An ovulation disorder is any condition that affects the normal ovulation process, which is necessary in order to conceive. Other factors, such as stress and diet, can also adversely affect ovulation, so you should not assume that you have an ovulation disorder just because your attempts to conceive have been unsuccessful.
Ovulation disorder is a term used to describe a group of disorders in which ovulation fails to occur or occurs on an infrequent or irregular bases. It is a leading cause of infertility in women globally and accounts for 30% of women’s infertility. It is interesting to know that with the use of drugs like Clomiphene and Menogan/Repronex and other drugs, infertility cases occasioned by disorder in ovulation can be successfully treated.
Irregular or absence of menstruation i.e. a menstrual cycle that is shorter than 21 days or longer than 36 days is a sign of ovulation dysfunction. Anovulatory cycle is a situation where there is regular cycle but no sign of ovulation. Ovulation disorder can be caused by factors such as;
Hyperprolactinemia: Excess production of prolactin by the pituitary gland can cause the brain to stop sending the signals that command the ovaries to work. The production of breast milk in a woman who is not pregnant or nursing is a sign of this disorder.
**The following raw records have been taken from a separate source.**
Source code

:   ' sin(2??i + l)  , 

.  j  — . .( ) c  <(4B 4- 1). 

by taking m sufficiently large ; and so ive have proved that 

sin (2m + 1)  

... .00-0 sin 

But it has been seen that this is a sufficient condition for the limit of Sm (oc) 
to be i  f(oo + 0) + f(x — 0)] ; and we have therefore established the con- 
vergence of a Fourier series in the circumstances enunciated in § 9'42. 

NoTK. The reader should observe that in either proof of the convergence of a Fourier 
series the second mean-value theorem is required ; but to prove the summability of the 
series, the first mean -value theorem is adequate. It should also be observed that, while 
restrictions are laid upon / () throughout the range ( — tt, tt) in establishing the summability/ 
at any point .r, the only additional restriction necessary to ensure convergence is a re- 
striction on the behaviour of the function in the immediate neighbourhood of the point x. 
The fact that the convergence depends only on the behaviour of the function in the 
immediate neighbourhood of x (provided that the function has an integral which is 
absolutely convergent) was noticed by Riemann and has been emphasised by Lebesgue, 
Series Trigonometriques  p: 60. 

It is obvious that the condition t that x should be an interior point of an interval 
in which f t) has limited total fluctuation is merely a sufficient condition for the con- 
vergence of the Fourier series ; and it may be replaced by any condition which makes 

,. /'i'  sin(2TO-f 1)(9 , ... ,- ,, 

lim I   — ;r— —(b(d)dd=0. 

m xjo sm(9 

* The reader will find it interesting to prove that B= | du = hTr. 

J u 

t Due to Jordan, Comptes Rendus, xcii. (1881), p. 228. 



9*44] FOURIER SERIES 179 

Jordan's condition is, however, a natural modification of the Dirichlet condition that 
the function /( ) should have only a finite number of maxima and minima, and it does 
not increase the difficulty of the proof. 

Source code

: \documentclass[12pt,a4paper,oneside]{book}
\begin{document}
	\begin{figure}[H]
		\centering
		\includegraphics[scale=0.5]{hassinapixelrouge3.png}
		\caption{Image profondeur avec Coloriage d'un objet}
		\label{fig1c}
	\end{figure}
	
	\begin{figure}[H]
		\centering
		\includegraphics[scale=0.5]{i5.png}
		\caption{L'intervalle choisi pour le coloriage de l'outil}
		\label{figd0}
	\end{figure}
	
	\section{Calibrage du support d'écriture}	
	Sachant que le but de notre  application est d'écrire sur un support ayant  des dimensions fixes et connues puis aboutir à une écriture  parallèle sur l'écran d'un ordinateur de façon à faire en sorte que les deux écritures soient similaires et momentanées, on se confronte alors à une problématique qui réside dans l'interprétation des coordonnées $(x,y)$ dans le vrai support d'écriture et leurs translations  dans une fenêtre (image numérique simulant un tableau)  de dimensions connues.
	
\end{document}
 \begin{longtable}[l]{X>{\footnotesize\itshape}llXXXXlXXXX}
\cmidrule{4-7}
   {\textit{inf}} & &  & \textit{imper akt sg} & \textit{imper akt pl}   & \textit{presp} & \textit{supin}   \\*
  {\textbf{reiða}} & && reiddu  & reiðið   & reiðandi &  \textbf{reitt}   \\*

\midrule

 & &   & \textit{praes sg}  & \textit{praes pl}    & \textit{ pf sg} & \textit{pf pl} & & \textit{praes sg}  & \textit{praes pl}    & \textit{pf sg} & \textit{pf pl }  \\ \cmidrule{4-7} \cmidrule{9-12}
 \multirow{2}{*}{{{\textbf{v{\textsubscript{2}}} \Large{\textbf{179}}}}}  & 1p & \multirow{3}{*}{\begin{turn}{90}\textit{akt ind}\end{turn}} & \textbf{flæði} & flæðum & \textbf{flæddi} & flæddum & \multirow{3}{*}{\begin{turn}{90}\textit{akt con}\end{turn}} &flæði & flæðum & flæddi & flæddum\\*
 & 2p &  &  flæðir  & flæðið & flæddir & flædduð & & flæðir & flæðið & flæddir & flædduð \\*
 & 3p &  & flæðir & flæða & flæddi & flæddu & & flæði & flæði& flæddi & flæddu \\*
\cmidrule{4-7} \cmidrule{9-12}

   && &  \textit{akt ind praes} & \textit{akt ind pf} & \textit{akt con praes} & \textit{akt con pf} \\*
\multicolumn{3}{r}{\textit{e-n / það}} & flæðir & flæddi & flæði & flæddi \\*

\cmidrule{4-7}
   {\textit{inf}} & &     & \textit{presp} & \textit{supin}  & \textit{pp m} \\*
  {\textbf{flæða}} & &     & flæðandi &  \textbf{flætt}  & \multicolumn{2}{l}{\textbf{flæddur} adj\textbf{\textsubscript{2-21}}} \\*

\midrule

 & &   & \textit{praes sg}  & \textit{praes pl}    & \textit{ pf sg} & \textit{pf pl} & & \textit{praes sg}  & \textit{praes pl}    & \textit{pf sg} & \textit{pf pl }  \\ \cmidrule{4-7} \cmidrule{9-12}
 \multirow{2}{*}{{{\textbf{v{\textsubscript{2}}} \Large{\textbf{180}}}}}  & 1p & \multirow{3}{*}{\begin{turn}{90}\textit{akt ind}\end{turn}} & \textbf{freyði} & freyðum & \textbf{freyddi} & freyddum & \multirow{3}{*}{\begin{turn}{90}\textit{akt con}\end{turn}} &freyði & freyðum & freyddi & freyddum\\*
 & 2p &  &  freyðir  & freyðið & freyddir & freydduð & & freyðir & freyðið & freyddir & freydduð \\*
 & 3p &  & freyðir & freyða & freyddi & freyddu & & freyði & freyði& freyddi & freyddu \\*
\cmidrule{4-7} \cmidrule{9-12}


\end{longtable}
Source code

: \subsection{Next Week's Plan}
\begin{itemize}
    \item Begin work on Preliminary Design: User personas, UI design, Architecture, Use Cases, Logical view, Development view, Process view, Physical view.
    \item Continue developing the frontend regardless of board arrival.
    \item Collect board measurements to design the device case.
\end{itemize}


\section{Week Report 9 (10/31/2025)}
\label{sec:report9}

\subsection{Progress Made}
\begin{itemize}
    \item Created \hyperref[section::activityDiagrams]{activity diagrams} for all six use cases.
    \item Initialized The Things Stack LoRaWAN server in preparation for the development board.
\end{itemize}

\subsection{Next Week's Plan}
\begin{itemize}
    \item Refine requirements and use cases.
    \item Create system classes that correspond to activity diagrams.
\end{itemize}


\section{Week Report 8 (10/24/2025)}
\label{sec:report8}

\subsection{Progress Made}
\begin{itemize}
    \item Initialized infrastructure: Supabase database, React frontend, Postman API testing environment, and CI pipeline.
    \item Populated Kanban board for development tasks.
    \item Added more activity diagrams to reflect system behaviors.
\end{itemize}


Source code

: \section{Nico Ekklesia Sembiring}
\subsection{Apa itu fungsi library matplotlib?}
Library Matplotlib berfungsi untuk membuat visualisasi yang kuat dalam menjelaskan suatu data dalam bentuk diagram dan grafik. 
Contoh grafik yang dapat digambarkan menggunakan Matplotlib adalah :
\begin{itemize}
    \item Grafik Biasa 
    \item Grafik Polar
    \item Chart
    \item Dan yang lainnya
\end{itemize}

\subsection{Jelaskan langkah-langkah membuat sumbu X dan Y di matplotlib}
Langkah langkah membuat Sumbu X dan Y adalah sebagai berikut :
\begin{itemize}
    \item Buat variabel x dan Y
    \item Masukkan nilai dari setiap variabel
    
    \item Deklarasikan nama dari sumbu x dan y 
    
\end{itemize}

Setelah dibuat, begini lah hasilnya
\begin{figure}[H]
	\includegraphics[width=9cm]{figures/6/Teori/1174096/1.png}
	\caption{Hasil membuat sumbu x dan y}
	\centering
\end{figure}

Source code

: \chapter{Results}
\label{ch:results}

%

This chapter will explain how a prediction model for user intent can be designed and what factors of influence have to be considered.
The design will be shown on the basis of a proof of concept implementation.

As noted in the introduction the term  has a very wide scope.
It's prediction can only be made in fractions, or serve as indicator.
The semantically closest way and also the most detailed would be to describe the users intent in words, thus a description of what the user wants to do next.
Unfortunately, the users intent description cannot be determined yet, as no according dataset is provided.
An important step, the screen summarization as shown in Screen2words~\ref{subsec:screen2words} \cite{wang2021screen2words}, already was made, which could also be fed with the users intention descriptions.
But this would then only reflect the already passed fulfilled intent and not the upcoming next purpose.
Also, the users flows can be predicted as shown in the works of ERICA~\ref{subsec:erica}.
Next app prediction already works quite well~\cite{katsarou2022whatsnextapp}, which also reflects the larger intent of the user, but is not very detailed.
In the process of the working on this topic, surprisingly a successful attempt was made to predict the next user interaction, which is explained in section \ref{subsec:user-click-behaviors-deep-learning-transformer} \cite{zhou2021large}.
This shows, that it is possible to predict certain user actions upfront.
Hypothalamus dysfunction: The hypothalamus is the region of the brain that helps control the pituitary gland and regulate many body functions, including ovulation.
Luteal phase defect: In this condition, the endometrium (the mucous membrane that lines the uterus) is inadequately prepared, either because the secretion of progesterone by the ovary is below normal or because the endometrium is not responding to progesterone stimulation.
Polycystic ovarian syndrome: This syndrome is characterized by abnormal menstrual periods and an excess of male hormones. Affected women may have excess hair growth, acne, obesity, and large ovaries with multiple cysts.
Fortunately, many ovulation disorders can be treated. The type of treatment that will be administered depends on the cause. So is important to visit a gynecologist if you observe any change. Medical and nonsurgical treatments may include nutritional adjustment, ovulation-inducing fertility medications, and stress reduction. Surgery may be required if a tumor is present.